Conrad Wheat’s White is “lately run” off his still; I myself am still without a still, as well as hesitant to add illegal distilling to illegal importation of creek-water on my rap sheet. Even if I did have the necessary equipment, I imagine more substantial water volumes would be required to actually do any actual Conoloways ‘shining. I do however have some previously obtained Kentucky moonshine. The “White Dog” from Buffalo Trace has been sitting on my shelf awaiting an eventual and still forthcoming appearance in a Mason & Dixon moonshine post for longer than I want to think about; it can make a preview appearance here. Of course, it’s not moonshine in the sense of being an illegal or amateur production, but just in that it is unaged new make spirit with some corn in the wash.
My approximation of Wheat’s wedding Conoloways White is therefore one part Conoloway creek-water and one part Buffalo Trace White Dog. This does leave the alcohol a little low, but who’s to say Wheat didn’t dilute his ‘shine a little to stretch supplies for the big wedding. It’s pretty pleasant drinking. Sweet corn with a little grassiness on the nose, and more of that plus a bit of citrusy and peppery character drinking. The creek water on its own is pretty crisp and bright and no actually I apologise I won’t make you read me try to describe the flavour of a water.
Okay but. The narrated events take place near North Mountain in West Virginia. That always sounded close enough to Kentucky for me. But looking now, it’s actually some distance. Any previous doubts would have been taken care of by the fact that no other Conoloway Creeks appeared to exist. Maybe Conrad Wheat offered a range of regional moonshines showcasing the unique terroir of different rivers. But I have just now came across this reference to a “Tonoloway” Creek with the troubling note “In the 1700s, surveyors often recorded the creek’s name as ‘Conoloway.'” It’s way way closer to North Mountain. That’s Wheat’s creek.

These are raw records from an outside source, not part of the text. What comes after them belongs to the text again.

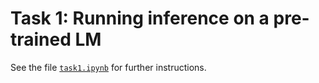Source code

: # Task 1: Running inference on a pre-trained LM

See the file [`task1.ipynb`](../notebooks/task1.ipynb) for further instructions.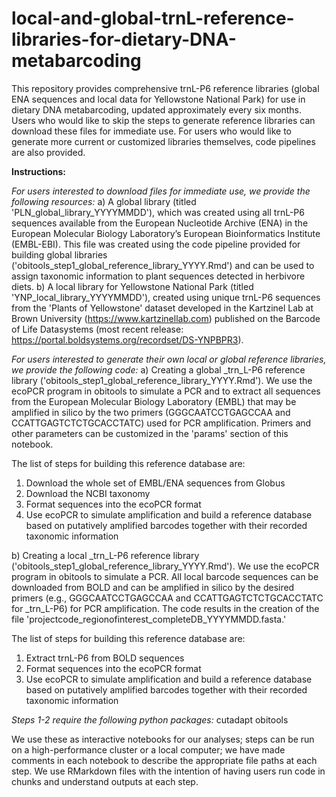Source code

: # local-and-global-trnL-reference-libraries-for-dietary-DNA-metabarcoding
This repository provides comprehensive trnL-P6 reference libraries (global ENA sequences and local data for Yellowstone National Park) for use in dietary DNA metabarcoding, updated approximately every six months. Users who would like to skip the steps to generate reference libraries can download these files for immediate use. For users who would like to generate more current or customized libraries themselves, code pipelines are also provided.

**Instructions:**

_For users interested to download files for immediate use, we provide the following resources:_
a) A global library (titled 'PLN_global_library_YYYYMMDD'), which was created using all trnL-P6 sequences available from the European Nucleotide Archive (ENA) in the European Molecular Biology Laboratory’s European Bioinformatics Institute (EMBL-EBI). This file was created using the code pipeline provided for building global libraries ('obitools_step1_global_reference_library_YYYY.Rmd') and can be used to assign taxonomic information to plant sequences detected in herbivore diets.
b) A local library for Yellowstone National Park (titled 'YNP_local_library_YYYYMMDD'), created using unique trnL-P6 sequences from the 'Plants of Yellowstone' dataset developed in the Kartzinel Lab at Brown University (https://www.kartzinellab.com) published on the Barcode of Life Datasystems (most recent release: https://portal.boldsystems.org/recordset/DS-YNPBPR3). 

_For users interested to generate their own local or global reference libraries, we provide the following code:_
a) Creating a global _trn_L-P6 reference library ('obitools_step1_global_reference_library_YYYY.Rmd'). We use the ecoPCR program in obitools to simulate a PCR and to extract all sequences from the European Molecular Biology Laboratory (EMBL) that may be amplified in silico by the two primers (GGGCAATCCTGAGCCAA and CCATTGAGTCTCTGCACCTATC) used for PCR amplification. Primers and other parameters can be customized in the 'params' section of this notebook. 

  The list of steps for building this reference database are:
  1) Download the whole set of EMBL/ENA sequences from Globus
  2) Download the NCBI taxonomy
  3) Format sequences into the ecoPCR format
  4) Use ecoPCR to simulate amplification and build a reference database based on putatively amplified barcodes together with their recorded taxonomic information

b) Creating a local _trn_L-P6 reference library ('obitools_step1_global_reference_library_YYYY.Rmd'). We use the ecoPCR program in obitools to simulate a PCR. All local barcode sequences can be downloaded from BOLD and can be amplified in silico by the desired primers (e.g., GGGCAATCCTGAGCCAA and CCATTGAGTCTCTGCACCTATC for _trn_L-P6) for PCR amplification. The code results in the creation of the file 'projectcode_regionofinterest_completeDB_YYYYMMDD.fasta.'

  The list of steps for building this reference database are:
  1) Extract trnL-P6 from BOLD sequences
  2) Format sequences into the ecoPCR format
  3) Use ecoPCR to simulate amplification and build a reference database based on putatively amplified barcodes together with their recorded taxonomic information

_Steps 1-2 require the following python packages:_
cutadapt
obitools

We use these as interactive notebooks for our analyses; steps can be run on a high-performance cluster or a local computer; we have made comments in each notebook to describe the appropriate file paths at each step. We use RMarkdown files with the intention of having users run code in chunks and understand outputs at each step.
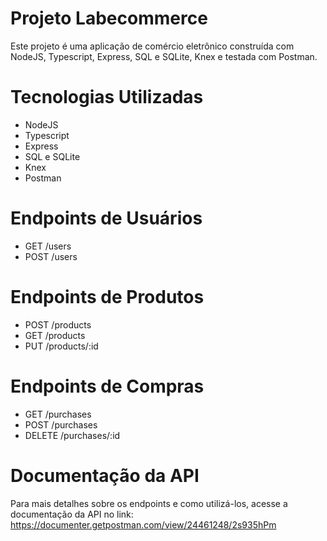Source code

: # Projeto Labecommerce

Este projeto é uma aplicação de comércio eletrônico construída com NodeJS, Typescript, Express, SQL e SQLite, Knex e testada com Postman.

# Tecnologias Utilizadas
- NodeJS
- Typescript
- Express
- SQL e SQLite
- Knex
- Postman

# Endpoints de Usuários
- GET /users
- POST /users

# Endpoints de Produtos
- POST /products
- GET /products
- PUT /products/:id

# Endpoints de Compras
- GET /purchases
- POST /purchases
- DELETE /purchases/:id

# Documentação da API
Para mais detalhes sobre os endpoints e como utilizá-los, acesse a documentação da API no link: https://documenter.getpostman.com/view/24461248/2s935hPm
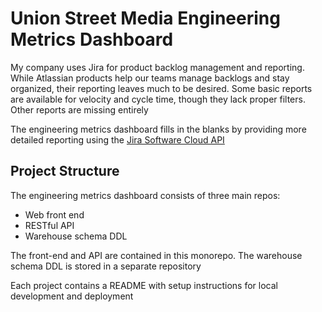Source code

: # Union Street Media Engineering Metrics Dashboard

My company uses Jira for product backlog management and reporting. While Atlassian products help our teams manage backlogs and stay organized, their reporting leaves much to be desired. Some basic reports are available for velocity and cycle time, though they lack proper filters. Other reports are missing entirely

The engineering metrics dashboard fills in the blanks by providing more detailed reporting using the [Jira Software Cloud API](https://developer.atlassian.com/cloud/jira/software/rest/intro/)

## Project Structure

The engineering metrics dashboard consists of three main repos:
* Web front end
* RESTful API
* Warehouse schema DDL

The front-end and API are contained in this monorepo. The warehouse schema DDL is stored in a separate repository

Each project contains a README with setup instructions for local development and deployment
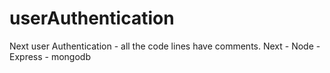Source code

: # userAuthentication
Next user Authentication - all the code lines have comments. 
Next - Node - Express - mongodb
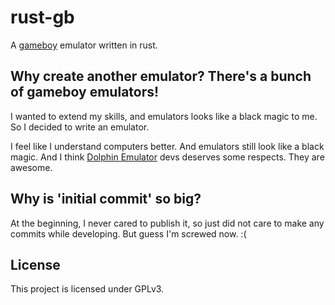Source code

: # rust-gb
A [gameboy](https://en.wikipedia.org/wiki/Game_Boy) emulator written in rust.

## Why create another emulator? There's a bunch of gameboy emulators!
I wanted to extend my skills, and emulators looks like a black magic to me.
So I decided to write an emulator.

I feel like I understand computers better.
And emulators still look like a black magic.
And I think [Dolphin Emulator](https://github.com/dolphin-emu/Dolphin) devs deserves some respects.
They are awesome.

## Why is 'initial commit' so big?
At the beginning, I never cared to publish it, so just did not care to make any commits while developing.
But guess I'm screwed now. :(

## License
This project is licensed under GPLv3.
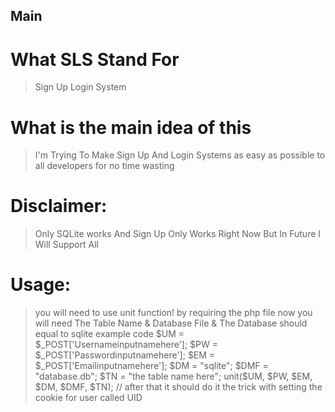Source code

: Main
-------------------
# What SLS Stand For
> Sign Up Login System
# What is the main idea of this
> I'm Trying To Make Sign Up And Login Systems as easy as possible to all developers for no time wasting 
# Disclaimer:
> Only SQLite works And Sign Up Only Works Right Now But In Future I Will Support All
# Usage:
> you will need to use unit function! by requiring the php file 
> now you will need The Table Name & Database File & The Database should equal to sqlite example code
> $UM = $_POST['Usernameinputnamehere'];
> $PW = $_POST['Passwordinputnamehere'];
> $EM = $_POST['Emailinputnamehere'];
> $DM = "sqlite";
> $DMF = "database.db";
> $TN = "the table name here";
> unit($UM, $PW, $EM, $DM, $DMF, $TN);
> // after that it should do it the trick with setting the cookie for user called UID
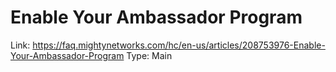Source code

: # Enable Your Ambassador Program

Link: https://faq.mightynetworks.com/hc/en-us/articles/208753976-Enable-Your-Ambassador-Program
Type: Main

So I got the wrong creek! But it’s still a Conoloways White. I’m sure some water molecules from the 18th century Tonoloways Creek, Pennsylvania were flowing through the 2019 Conoloways Creek, Kentucky anyway.
Forgot to mention before now, but this post marks the fifth birthday of Tom Pynchon’s Liquor Cabinet! Thanks Michelle for your help getting the water, and thanks everyone for reading! This bizarre odyssey marches onwards!